WORK REQUEST: Return every line of the listing below so that it matches the original exactly.

EXERCISE INPUT:

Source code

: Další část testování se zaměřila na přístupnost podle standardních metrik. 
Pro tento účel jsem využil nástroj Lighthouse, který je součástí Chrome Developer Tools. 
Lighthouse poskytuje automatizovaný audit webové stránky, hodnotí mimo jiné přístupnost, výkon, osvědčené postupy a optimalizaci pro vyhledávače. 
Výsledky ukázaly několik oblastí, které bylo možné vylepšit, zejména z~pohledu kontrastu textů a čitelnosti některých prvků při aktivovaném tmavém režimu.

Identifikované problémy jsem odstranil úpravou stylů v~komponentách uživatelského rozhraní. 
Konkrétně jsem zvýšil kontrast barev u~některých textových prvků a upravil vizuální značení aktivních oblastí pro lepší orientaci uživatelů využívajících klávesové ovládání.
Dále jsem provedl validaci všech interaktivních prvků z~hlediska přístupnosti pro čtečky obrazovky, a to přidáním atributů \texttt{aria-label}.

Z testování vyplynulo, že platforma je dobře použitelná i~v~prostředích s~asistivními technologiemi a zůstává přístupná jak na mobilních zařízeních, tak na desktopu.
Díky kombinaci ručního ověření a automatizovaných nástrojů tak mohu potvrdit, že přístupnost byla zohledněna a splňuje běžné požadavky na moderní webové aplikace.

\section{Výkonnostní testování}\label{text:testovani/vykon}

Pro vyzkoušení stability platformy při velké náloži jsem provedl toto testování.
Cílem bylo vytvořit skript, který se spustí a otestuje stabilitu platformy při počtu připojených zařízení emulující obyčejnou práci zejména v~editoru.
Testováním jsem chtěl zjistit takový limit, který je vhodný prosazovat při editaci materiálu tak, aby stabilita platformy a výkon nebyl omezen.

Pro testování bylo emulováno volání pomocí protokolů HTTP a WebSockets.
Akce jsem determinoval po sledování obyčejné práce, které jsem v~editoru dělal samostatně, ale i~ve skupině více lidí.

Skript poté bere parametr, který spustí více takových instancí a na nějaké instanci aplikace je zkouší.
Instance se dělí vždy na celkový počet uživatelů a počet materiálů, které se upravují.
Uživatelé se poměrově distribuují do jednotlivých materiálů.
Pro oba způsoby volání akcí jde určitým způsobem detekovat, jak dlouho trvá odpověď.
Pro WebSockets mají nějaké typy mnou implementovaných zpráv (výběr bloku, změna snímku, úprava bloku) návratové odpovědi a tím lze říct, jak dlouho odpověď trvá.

RESPONSE:
Source code

: Další část testování se zaměřila na přístupnost podle standardních metrik. 
Pro tento účel jsem využil nástroj Lighthouse, který je součástí Chrome Developer Tools. 
Lighthouse poskytuje automatizovaný audit webové stránky, hodnotí mimo jiné přístupnost, výkon, osvědčené postupy a optimalizaci pro vyhledávače. 
Výsledky ukázaly několik oblastí, které bylo možné vylepšit, zejména z~pohledu kontrastu textů a čitelnosti některých prvků při aktivovaném tmavém režimu.

Identifikované problémy jsem odstranil úpravou stylů v~komponentách uživatelského rozhraní. 
Konkrétně jsem zvýšil kontrast barev u~některých textových prvků a upravil vizuální značení aktivních oblastí pro lepší orientaci uživatelů využívajících klávesové ovládání.
Dále jsem provedl validaci všech interaktivních prvků z~hlediska přístupnosti pro čtečky obrazovky, a to přidáním atributů \texttt{aria-label}.

Z testování vyplynulo, že platforma je dobře použitelná i~v~prostředích s~asistivními technologiemi a zůstává přístupná jak na mobilních zařízeních, tak na desktopu.
Díky kombinaci ručního ověření a automatizovaných nástrojů tak mohu potvrdit, že přístupnost byla zohledněna a splňuje běžné požadavky na moderní webové aplikace.

\section{Výkonnostní testování}\label{text:testovani/vykon}

Pro vyzkoušení stability platformy při velké náloži jsem provedl toto testování.
Cílem bylo vytvořit skript, který se spustí a otestuje stabilitu platformy při počtu připojených zařízení emulující obyčejnou práci zejména v~editoru.
Testováním jsem chtěl zjistit takový limit, který je vhodný prosazovat při editaci materiálu tak, aby stabilita platformy a výkon nebyl omezen.

Pro testování bylo emulováno volání pomocí protokolů HTTP a WebSockets.
Akce jsem determinoval po sledování obyčejné práce, které jsem v~editoru dělal samostatně, ale i~ve skupině více lidí.

Skript poté bere parametr, který spustí více takových instancí a na nějaké instanci aplikace je zkouší.
Instance se dělí vždy na celkový počet uživatelů a počet materiálů, které se upravují.
Uživatelé se poměrově distribuují do jednotlivých materiálů.
Pro oba způsoby volání akcí jde určitým způsobem detekovat, jak dlouho trvá odpověď.
Pro WebSockets mají nějaké typy mnou implementovaných zpráv (výběr bloku, změna snímku, úprava bloku) návratové odpovědi a tím lze říct, jak dlouho odpověď trvá.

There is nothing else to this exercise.